UCLA Associate Professor of Information Studies Safiya U. Noble has been awarded the 2023 Human Rights Medal by North Carolina Agricultural and Technical State University. Along with co-recipient Chance D. Lynch, Esq., Noble was honored with the award during the 63rd Annual A&T Four Sit-in celebration on Feb. 1, commemorating the courageous, non-violent acts of the A&T Four. She accepted the award with a virtual presentation.
Noble is an internet studies scholar and professor of Gender Studies and African American Studies at UCLA, where she serves as the interim director of the UCLA DataX Initiative and is the founder and director of the UCLA Center on Race and Digital Justice. She is the author of a best-selling book on racist and sexist algorithmic bias in commercial search engines titled “Algorithms of Oppression: How Search Engines Reinforce Racism.” Professor Noble was recognized as a MacArthur Foundation Fellow, also known as the “Genius Award,” in 2021 for her groundbreaking work on algorithmic discrimination.
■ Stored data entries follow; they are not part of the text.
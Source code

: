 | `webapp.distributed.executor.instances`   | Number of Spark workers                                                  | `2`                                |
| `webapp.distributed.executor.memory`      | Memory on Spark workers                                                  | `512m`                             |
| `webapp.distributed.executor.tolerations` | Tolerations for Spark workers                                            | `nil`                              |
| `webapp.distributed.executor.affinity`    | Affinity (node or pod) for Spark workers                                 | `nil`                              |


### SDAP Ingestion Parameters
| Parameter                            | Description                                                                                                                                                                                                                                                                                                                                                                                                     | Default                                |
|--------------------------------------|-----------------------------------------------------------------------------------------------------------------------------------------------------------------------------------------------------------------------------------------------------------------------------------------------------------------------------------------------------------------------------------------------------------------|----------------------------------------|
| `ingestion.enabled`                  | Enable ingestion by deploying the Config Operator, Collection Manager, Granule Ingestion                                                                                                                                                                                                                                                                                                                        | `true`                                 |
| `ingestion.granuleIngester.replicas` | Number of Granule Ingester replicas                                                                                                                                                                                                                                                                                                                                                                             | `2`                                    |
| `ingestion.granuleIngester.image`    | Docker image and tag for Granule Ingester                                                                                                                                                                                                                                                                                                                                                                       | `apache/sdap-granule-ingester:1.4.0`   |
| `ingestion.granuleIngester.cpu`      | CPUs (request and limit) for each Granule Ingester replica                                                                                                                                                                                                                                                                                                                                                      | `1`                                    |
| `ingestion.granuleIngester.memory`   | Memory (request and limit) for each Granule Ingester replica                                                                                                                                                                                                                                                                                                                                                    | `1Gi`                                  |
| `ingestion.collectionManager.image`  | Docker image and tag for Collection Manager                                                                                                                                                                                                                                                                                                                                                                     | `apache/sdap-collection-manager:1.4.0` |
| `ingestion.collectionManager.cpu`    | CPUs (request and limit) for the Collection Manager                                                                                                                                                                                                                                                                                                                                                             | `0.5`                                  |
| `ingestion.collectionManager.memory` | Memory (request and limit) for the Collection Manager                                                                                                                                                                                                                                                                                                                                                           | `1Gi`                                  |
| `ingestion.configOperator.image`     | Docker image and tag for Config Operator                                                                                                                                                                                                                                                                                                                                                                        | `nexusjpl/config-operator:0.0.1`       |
In 2022, Noble was recognized as the inaugural NAACP-Archewell Digital Civil Rights Award recipient. She is a board member of the Cyber Civil Rights Initiative, serving those vulnerable to online harassment, and the Joint Center for Political and Economic Studies, the nation’s oldest Black think tank. Her academic research focuses on the internet and its impact on society. Noble's work is both sociological and interdisciplinary, marking the ways that digital media intersects with issues of race, gender, culture, power and technology.
The Human Rights Medal is given annually by N.C. A&T to recognize individuals whose work and service are rooted in civil rights and have endeavored to correct social injustice significantly contributing to the betterment of the world. Jibreel Khazan (formerly known as Ezell Blair Jr.), Gen. Joseph McNeil and the late Franklin McCain and late David Richmond were four Black youths who sat down at a local Woolworth all-white lunch counter, igniting the national sit-in movement. The Human Rights Medal is inspired by their courageous actions.
Previous recipients include the late civil rights leader and activist U.S. Rep. John Lewis; community leaders Rev. Nelson and Joyce Johnson; long-time Guilford County resident Zaki Khalifan; two-time A&T alumna U.S. Rep. Alma Adams; North Carolina Supreme Court Justice Anita Earls and others.